**YOUR INSTRUCTIONS**
Keep only the lines from the start of the data through the line containing "## Welcome!", and output them exactly.

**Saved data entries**
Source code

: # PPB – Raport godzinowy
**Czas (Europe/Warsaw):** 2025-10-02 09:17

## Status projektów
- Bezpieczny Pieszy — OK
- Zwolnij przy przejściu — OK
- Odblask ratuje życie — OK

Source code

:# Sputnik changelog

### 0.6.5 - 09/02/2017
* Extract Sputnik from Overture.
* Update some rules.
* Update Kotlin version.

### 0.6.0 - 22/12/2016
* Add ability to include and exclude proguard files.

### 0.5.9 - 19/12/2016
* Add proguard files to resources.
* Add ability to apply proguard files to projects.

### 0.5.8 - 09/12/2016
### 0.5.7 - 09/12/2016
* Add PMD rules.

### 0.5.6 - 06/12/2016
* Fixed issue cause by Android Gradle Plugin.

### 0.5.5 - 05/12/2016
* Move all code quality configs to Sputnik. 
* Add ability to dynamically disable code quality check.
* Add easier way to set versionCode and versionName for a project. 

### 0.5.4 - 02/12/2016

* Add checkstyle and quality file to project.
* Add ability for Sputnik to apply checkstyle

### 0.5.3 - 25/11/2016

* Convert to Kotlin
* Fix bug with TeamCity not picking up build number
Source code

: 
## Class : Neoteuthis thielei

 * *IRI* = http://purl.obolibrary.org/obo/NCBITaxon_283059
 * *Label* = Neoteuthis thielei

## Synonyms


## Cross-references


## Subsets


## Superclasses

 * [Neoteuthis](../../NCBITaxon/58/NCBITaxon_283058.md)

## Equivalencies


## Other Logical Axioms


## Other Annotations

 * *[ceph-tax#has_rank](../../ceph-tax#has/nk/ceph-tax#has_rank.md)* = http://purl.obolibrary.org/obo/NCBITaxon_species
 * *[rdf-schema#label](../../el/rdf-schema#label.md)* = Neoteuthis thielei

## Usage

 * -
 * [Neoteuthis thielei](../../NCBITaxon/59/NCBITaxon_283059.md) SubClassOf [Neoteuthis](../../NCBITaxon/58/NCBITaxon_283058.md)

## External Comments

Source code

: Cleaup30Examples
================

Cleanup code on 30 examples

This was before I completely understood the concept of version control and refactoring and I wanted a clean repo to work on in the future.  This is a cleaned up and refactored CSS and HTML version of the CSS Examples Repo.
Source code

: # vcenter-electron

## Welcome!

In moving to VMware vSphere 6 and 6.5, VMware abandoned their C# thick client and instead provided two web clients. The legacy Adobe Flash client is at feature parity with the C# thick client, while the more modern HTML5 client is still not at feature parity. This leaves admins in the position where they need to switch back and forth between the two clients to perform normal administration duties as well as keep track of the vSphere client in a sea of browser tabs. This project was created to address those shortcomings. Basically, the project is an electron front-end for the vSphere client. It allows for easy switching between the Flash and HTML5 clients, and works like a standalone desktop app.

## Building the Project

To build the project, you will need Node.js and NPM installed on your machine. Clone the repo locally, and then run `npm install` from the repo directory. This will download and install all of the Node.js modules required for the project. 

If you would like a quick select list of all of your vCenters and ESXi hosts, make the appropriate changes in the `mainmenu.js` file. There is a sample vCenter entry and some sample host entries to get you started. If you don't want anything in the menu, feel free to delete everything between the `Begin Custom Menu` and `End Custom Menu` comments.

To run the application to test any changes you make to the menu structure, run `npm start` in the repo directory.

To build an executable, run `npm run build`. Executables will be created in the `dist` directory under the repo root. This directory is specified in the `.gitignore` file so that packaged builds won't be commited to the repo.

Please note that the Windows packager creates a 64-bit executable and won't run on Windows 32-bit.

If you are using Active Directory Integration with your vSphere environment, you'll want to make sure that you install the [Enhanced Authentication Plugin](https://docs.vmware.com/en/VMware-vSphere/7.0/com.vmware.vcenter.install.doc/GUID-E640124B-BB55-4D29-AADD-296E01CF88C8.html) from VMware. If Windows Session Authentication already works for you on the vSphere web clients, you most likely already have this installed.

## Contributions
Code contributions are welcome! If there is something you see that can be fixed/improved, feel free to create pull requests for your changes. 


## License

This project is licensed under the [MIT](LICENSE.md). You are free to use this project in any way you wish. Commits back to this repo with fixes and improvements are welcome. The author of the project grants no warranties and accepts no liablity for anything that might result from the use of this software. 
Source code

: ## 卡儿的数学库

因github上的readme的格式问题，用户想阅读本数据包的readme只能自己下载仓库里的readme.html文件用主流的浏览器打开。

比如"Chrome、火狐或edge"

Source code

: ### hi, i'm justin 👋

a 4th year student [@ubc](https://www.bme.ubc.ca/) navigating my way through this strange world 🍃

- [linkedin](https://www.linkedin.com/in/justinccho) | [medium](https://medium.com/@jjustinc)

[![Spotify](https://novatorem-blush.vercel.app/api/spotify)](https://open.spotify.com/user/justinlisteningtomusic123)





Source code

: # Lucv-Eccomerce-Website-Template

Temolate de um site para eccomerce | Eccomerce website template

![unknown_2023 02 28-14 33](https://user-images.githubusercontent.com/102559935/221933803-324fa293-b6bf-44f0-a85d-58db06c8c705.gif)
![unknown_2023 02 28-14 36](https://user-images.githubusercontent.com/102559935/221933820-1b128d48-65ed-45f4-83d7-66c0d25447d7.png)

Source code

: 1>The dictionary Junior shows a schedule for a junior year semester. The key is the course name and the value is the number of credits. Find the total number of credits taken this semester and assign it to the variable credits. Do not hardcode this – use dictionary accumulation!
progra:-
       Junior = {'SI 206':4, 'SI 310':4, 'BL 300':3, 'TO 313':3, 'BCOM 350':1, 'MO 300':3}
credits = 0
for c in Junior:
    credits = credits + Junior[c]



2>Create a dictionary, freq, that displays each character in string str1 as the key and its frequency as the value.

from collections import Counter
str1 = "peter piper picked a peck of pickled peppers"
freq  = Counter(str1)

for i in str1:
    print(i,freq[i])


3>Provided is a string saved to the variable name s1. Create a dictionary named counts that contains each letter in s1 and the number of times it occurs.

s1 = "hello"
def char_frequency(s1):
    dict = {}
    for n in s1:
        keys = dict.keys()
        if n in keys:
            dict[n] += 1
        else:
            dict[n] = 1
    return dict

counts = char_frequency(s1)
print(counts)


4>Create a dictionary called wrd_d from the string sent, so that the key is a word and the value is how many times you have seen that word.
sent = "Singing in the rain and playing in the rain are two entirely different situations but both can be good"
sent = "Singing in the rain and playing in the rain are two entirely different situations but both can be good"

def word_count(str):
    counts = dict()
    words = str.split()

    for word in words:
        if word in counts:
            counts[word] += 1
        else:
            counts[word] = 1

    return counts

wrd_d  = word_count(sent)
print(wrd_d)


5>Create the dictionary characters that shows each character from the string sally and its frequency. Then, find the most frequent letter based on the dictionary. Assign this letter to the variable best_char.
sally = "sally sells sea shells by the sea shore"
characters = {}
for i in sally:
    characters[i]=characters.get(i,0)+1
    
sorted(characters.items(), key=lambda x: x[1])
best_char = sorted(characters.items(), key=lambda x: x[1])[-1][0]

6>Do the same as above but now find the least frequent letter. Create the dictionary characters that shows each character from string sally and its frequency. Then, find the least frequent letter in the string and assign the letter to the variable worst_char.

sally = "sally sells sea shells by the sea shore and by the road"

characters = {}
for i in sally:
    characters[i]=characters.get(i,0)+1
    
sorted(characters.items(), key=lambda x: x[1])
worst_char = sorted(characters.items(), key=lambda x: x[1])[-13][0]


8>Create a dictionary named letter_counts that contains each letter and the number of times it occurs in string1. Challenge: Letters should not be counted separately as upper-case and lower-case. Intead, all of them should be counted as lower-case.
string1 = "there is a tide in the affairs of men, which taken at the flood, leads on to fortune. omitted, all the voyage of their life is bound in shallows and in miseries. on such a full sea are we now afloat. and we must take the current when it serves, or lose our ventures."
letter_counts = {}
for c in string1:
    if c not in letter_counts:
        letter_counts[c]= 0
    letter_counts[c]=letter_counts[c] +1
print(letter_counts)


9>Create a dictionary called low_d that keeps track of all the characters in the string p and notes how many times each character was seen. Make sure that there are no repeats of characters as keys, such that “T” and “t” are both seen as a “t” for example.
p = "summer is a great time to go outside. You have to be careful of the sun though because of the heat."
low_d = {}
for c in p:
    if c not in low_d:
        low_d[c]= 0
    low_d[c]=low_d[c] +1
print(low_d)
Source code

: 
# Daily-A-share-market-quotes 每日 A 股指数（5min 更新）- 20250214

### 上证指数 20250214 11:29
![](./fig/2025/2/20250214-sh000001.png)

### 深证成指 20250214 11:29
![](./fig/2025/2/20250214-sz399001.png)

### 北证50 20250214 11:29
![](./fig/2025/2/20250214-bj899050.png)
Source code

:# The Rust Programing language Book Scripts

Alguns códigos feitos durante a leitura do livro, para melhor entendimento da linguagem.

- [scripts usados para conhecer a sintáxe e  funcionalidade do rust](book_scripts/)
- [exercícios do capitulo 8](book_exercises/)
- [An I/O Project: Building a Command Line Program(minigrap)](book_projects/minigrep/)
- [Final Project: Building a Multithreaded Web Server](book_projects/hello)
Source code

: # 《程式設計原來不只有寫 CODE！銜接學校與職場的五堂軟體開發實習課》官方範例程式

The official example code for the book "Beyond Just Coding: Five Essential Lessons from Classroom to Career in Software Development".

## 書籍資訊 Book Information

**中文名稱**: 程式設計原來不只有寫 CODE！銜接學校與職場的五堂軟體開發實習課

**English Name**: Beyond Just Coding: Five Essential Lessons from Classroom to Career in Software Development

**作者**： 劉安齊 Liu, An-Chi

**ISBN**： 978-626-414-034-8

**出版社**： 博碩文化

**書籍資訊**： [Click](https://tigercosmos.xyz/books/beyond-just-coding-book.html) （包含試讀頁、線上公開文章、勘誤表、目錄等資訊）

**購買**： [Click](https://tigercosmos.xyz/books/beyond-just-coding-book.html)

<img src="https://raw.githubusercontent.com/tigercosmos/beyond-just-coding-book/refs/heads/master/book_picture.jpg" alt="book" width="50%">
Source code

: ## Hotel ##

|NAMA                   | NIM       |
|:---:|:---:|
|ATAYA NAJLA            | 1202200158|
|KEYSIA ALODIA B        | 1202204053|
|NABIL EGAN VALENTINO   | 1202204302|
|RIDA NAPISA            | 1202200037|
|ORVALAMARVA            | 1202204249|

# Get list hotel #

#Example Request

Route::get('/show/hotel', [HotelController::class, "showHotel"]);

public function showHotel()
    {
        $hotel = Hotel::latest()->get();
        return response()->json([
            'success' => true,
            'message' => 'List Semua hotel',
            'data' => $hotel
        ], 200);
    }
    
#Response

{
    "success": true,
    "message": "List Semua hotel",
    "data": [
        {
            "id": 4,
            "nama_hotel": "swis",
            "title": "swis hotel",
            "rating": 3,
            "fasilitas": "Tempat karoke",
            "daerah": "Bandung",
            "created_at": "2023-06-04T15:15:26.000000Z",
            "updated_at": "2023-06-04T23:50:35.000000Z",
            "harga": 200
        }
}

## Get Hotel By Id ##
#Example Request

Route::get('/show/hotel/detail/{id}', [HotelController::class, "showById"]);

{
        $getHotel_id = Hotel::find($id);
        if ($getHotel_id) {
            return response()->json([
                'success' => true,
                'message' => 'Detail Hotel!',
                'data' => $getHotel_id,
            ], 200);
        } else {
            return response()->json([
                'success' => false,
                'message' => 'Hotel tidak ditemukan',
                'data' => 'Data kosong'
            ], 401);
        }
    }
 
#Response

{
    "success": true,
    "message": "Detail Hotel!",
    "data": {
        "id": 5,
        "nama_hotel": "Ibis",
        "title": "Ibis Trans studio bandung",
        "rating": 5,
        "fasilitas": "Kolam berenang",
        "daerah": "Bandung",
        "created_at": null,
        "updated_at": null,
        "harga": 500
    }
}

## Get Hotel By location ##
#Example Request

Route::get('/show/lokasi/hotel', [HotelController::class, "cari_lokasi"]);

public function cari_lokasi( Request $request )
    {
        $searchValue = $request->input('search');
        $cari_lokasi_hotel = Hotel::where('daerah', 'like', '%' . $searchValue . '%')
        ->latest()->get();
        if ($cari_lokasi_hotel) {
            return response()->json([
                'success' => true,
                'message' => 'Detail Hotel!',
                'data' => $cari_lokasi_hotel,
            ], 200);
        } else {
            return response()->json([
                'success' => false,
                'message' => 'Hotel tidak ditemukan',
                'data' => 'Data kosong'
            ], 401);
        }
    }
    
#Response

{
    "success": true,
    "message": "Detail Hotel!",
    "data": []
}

**RESPONSE**
Source code

: # PPB – Raport godzinowy
**Czas (Europe/Warsaw):** 2025-10-02 09:17

## Status projektów
- Bezpieczny Pieszy — OK
- Zwolnij przy przejściu — OK
- Odblask ratuje życie — OK

Source code

:# Sputnik changelog

### 0.6.5 - 09/02/2017
* Extract Sputnik from Overture.
* Update some rules.
* Update Kotlin version.

### 0.6.0 - 22/12/2016
* Add ability to include and exclude proguard files.

### 0.5.9 - 19/12/2016
* Add proguard files to resources.
* Add ability to apply proguard files to projects.

### 0.5.8 - 09/12/2016
### 0.5.7 - 09/12/2016
* Add PMD rules.

### 0.5.6 - 06/12/2016
* Fixed issue cause by Android Gradle Plugin.

### 0.5.5 - 05/12/2016
* Move all code quality configs to Sputnik. 
* Add ability to dynamically disable code quality check.
* Add easier way to set versionCode and versionName for a project. 

### 0.5.4 - 02/12/2016

* Add checkstyle and quality file to project.
* Add ability for Sputnik to apply checkstyle

### 0.5.3 - 25/11/2016

* Convert to Kotlin
* Fix bug with TeamCity not picking up build number
Source code

: 
## Class : Neoteuthis thielei

 * *IRI* = http://purl.obolibrary.org/obo/NCBITaxon_283059
 * *Label* = Neoteuthis thielei

## Synonyms


## Cross-references


## Subsets


## Superclasses

 * [Neoteuthis](../../NCBITaxon/58/NCBITaxon_283058.md)

## Equivalencies


## Other Logical Axioms


## Other Annotations

 * *[ceph-tax#has_rank](../../ceph-tax#has/nk/ceph-tax#has_rank.md)* = http://purl.obolibrary.org/obo/NCBITaxon_species
 * *[rdf-schema#label](../../el/rdf-schema#label.md)* = Neoteuthis thielei

## Usage

 * -
 * [Neoteuthis thielei](../../NCBITaxon/59/NCBITaxon_283059.md) SubClassOf [Neoteuthis](../../NCBITaxon/58/NCBITaxon_283058.md)

## External Comments

Source code

: Cleaup30Examples
================

Cleanup code on 30 examples

This was before I completely understood the concept of version control and refactoring and I wanted a clean repo to work on in the future.  This is a cleaned up and refactored CSS and HTML version of the CSS Examples Repo.
Source code

: # vcenter-electron

## Welcome!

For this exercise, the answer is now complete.